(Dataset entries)

-=-=-=-=-

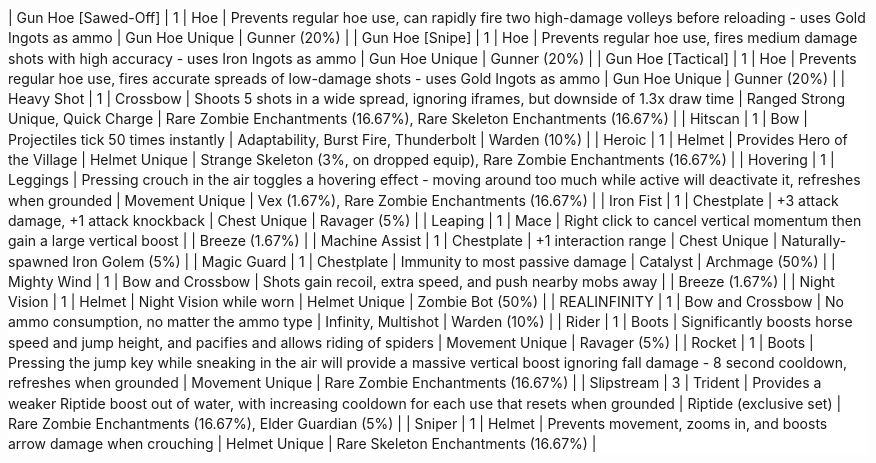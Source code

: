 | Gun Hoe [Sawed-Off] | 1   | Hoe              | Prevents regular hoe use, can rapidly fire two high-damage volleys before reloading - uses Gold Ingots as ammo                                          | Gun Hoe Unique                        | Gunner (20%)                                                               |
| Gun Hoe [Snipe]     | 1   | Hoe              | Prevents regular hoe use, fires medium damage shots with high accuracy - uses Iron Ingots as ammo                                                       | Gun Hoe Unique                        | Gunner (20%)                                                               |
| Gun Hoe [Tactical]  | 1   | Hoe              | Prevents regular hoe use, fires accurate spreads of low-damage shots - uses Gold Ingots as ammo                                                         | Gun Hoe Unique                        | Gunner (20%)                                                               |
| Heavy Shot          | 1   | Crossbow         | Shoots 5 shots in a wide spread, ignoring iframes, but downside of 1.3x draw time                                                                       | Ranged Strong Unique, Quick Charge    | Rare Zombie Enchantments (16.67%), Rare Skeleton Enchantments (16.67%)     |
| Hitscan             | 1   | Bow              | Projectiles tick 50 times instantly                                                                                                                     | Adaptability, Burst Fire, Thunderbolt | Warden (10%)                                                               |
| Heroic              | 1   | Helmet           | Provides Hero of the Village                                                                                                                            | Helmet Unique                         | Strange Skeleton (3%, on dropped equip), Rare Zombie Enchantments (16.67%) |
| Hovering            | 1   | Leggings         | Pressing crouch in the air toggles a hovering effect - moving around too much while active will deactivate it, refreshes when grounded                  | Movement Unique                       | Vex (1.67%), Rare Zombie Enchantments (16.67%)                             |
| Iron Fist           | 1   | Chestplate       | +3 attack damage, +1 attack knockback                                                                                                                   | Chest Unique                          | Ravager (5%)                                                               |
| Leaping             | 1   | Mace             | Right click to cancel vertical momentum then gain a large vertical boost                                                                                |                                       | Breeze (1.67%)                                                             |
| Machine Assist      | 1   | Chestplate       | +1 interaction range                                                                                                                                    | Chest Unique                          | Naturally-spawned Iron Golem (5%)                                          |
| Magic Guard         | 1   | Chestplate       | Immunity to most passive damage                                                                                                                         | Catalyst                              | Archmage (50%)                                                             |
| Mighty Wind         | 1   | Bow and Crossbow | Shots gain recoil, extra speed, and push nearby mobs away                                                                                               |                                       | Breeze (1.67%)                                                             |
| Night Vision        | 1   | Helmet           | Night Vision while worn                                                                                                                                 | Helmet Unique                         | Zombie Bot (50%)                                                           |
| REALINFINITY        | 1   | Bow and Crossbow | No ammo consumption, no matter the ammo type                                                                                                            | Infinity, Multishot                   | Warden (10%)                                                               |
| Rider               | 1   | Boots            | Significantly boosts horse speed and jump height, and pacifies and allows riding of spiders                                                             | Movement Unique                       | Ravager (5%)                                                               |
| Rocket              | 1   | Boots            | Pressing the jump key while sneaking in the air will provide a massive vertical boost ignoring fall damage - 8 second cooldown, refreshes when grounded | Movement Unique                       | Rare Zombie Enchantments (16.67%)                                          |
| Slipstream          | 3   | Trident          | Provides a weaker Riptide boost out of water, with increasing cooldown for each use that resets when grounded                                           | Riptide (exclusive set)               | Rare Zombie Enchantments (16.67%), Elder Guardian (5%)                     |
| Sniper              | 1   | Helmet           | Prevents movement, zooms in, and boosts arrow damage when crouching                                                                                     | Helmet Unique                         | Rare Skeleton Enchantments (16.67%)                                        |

-=-=-=-=-

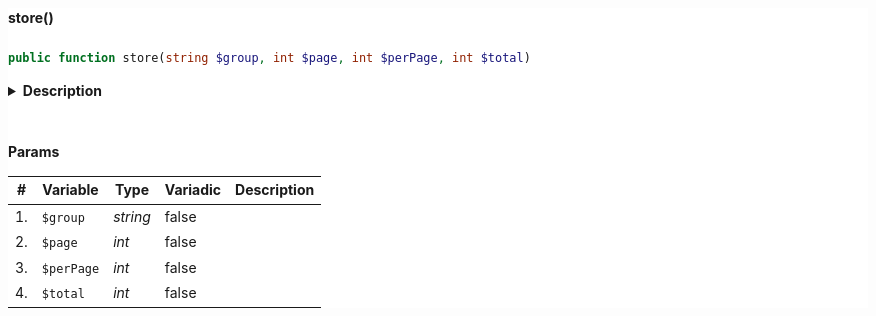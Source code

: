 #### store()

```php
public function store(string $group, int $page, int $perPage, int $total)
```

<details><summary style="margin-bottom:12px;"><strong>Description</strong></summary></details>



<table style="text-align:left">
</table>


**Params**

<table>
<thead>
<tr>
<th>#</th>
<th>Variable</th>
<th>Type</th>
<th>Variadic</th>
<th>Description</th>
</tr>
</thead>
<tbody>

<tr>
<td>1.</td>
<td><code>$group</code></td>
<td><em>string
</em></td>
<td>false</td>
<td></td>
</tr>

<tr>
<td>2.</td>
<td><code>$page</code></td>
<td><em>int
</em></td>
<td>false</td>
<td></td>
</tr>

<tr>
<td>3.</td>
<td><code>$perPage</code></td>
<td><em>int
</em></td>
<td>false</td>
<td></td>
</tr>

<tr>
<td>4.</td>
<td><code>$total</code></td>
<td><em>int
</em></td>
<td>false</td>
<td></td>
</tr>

-=-=-=-=-

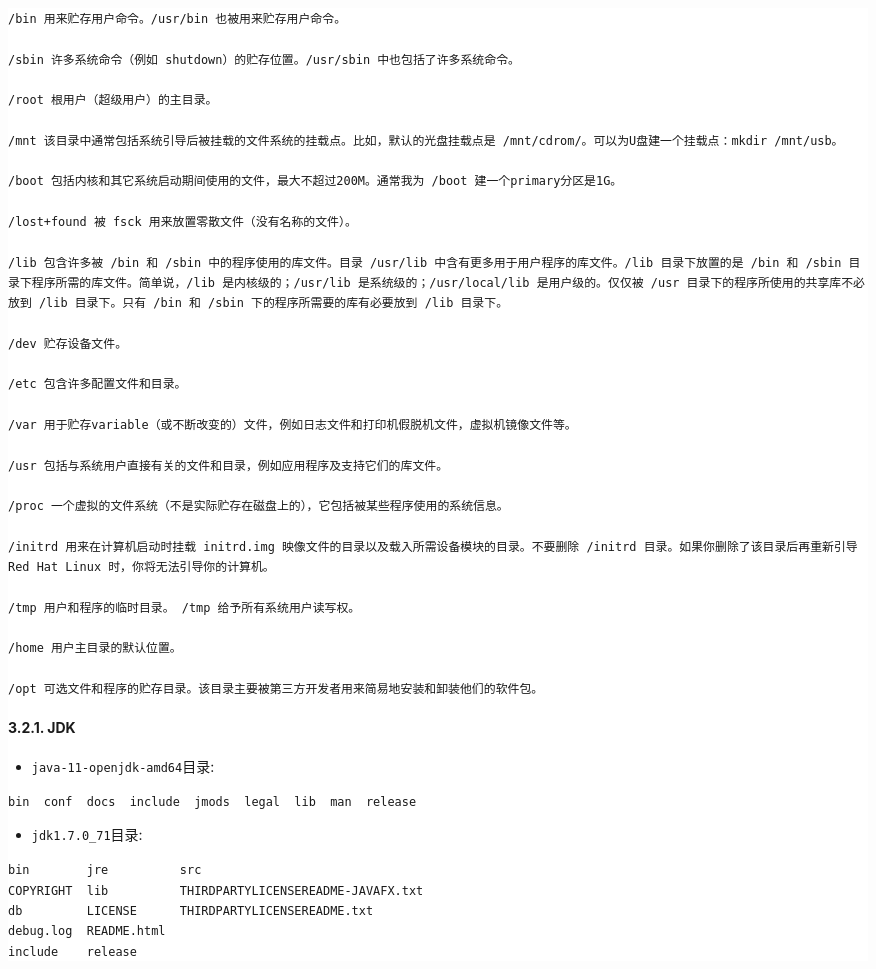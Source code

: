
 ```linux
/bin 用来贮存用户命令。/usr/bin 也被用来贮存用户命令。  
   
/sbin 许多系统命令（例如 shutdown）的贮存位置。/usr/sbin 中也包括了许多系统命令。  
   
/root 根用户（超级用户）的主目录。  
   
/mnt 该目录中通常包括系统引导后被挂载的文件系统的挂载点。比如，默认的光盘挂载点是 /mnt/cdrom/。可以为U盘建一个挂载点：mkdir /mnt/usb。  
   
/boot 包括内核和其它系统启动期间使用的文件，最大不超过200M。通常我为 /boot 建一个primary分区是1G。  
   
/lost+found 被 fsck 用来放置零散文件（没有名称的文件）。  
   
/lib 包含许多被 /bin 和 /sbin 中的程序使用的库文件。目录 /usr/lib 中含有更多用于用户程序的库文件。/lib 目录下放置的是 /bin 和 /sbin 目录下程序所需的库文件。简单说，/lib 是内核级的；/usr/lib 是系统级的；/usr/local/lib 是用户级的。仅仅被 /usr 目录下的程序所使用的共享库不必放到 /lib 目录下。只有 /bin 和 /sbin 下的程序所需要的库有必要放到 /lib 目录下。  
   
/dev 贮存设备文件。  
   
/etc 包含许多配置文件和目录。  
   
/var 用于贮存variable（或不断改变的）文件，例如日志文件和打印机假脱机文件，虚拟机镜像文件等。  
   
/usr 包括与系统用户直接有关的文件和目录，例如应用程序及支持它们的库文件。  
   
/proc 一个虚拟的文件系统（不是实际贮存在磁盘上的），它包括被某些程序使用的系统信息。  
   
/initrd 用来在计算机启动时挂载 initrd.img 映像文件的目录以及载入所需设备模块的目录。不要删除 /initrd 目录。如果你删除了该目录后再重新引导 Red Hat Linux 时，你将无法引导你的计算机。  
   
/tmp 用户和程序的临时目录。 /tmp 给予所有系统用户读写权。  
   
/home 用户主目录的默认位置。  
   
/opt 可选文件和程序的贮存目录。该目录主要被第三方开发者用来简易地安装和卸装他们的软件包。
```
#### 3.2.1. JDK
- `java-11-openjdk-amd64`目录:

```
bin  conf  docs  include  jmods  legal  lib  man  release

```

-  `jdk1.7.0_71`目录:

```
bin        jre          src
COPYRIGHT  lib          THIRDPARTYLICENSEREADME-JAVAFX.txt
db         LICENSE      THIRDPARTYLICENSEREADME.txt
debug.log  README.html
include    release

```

-=-=-=-=-

» Your objective:
How many lines in the records hold the string "perPage"? Reply with the number alone.

» Result of the task:
2